I still think that narrative history that closely follows primary sources is the best way to capture the interplay between strategic human action and long-term social and environmental factors in human and plan to follow this course in future research. General models that have been highlighted by Lieberman's Strange Parallels recently, including Gerschenkron's collective problems and advantages to backwardness, O'Connor's agricultural succession in Southeast Asia, and a general political anthropology approach, can clarify and highlight important themes in this narrative (without imputing abolute causal relations of different factors where multicausal factors is the norm).

Anyway, I've been slowly revising the Wikipedia page devoted to "Mandala (Southeast Asian history)". Here are my contributions to-date:

Mandala (Southeast Asian history)

Mandala means "circle of kings". The mandala is a model for describing the patterns of diffuse political power in early Southeast Asian history. The concept of a mandala counteracts our natural tendency to look for the unified political power of later history, the power of large kingdoms and nation states, in earlier history where local power is more important. In the words of O.W. Wolters who originated the idea in 1982:
"The map of earlier Southeast Asia which evolved from the prehistoric networks of small settlements and reveals itself in historical records was a patchwork of often overlapping mandalas"[1]
In some ways similar to the feudal system of Europe, states were linked in overlord-tributary relationships. Compared to feudalism however, the system gave greater independence to the subordinate states; it emphasised personal rather than official or territorial relationships; and it was often non-exclusive. Any particular area, therefore, could be subject to several powers or none.

Intersecting mandalas circa 1360: from north to south Lan Xang, Lanna, Sukhothai, Ayutthaya and Angkor.


The term draws a comparison with the mandala of the Hindu and Buddhist worldview; the comparison emphasises the radiation of power from each power centre, as well as the non-physical basis of the system.

Other metaphors such as Tambiah's original idea of a "galactic polity" [2], describe similar political patterns as the mandala. The metaphor of a "solar polity" is preferred by the historian of Southeast Asia Victor Lieberman because in the solar system there is one central body, the sun, and the components or planets of the solar system can be fully enumerated, unlike galaxies. [3]
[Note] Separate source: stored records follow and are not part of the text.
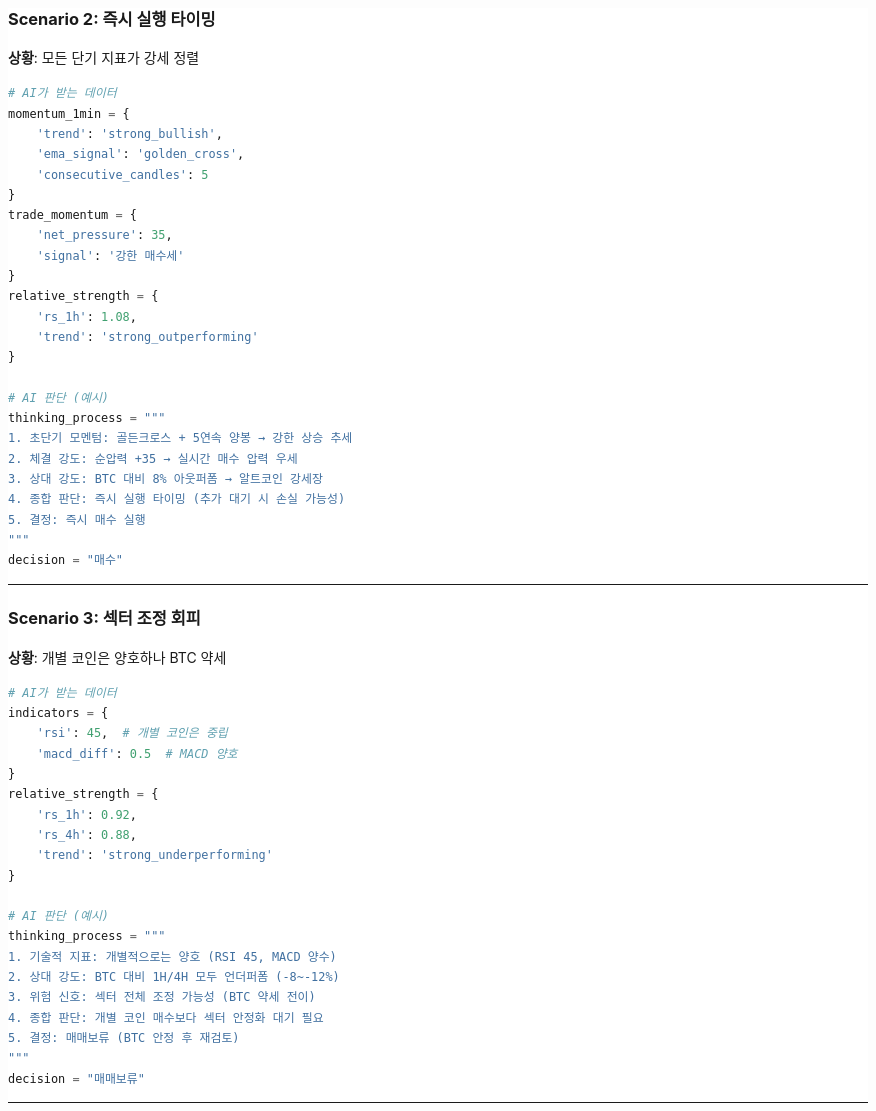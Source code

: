 
### Scenario 2: 즉시 실행 타이밍

**상황**: 모든 단기 지표가 강세 정렬

```python
# AI가 받는 데이터
momentum_1min = {
    'trend': 'strong_bullish',
    'ema_signal': 'golden_cross',
    'consecutive_candles': 5
}
trade_momentum = {
    'net_pressure': 35,
    'signal': '강한 매수세'
}
relative_strength = {
    'rs_1h': 1.08,
    'trend': 'strong_outperforming'
}

# AI 판단 (예시)
thinking_process = """
1. 초단기 모멘텀: 골든크로스 + 5연속 양봉 → 강한 상승 추세
2. 체결 강도: 순압력 +35 → 실시간 매수 압력 우세
3. 상대 강도: BTC 대비 8% 아웃퍼폼 → 알트코인 강세장
4. 종합 판단: 즉시 실행 타이밍 (추가 대기 시 손실 가능성)
5. 결정: 즉시 매수 실행
"""
decision = "매수"
```

---

### Scenario 3: 섹터 조정 회피

**상황**: 개별 코인은 양호하나 BTC 약세

```python
# AI가 받는 데이터
indicators = {
    'rsi': 45,  # 개별 코인은 중립
    'macd_diff': 0.5  # MACD 양호
}
relative_strength = {
    'rs_1h': 0.92,
    'rs_4h': 0.88,
    'trend': 'strong_underperforming'
}

# AI 판단 (예시)
thinking_process = """
1. 기술적 지표: 개별적으로는 양호 (RSI 45, MACD 양수)
2. 상대 강도: BTC 대비 1H/4H 모두 언더퍼폼 (-8~-12%)
3. 위험 신호: 섹터 전체 조정 가능성 (BTC 약세 전이)
4. 종합 판단: 개별 코인 매수보다 섹터 안정화 대기 필요
5. 결정: 매매보류 (BTC 안정 후 재검토)
"""
decision = "매매보류"
```

---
....The historian Stuart-Fox uses the term "mandala" extensively to describe the history of the Lao kingdom of Lan Xang as a structure of loosely held together "meuang" that disintegrated after Lan Xang's conquest by Siam starting in the 18th century [5]

The Thai historian Sunait Chutintaranond made an important contribution to study of the mandala in Southeast Asian history by demonstrating that "three assumptions responsible for the view that Ayudhya was a strong centralized state" did not hold and that "in Ayudhya the hegemony of provincial governors was never successfully eliminated" [6]....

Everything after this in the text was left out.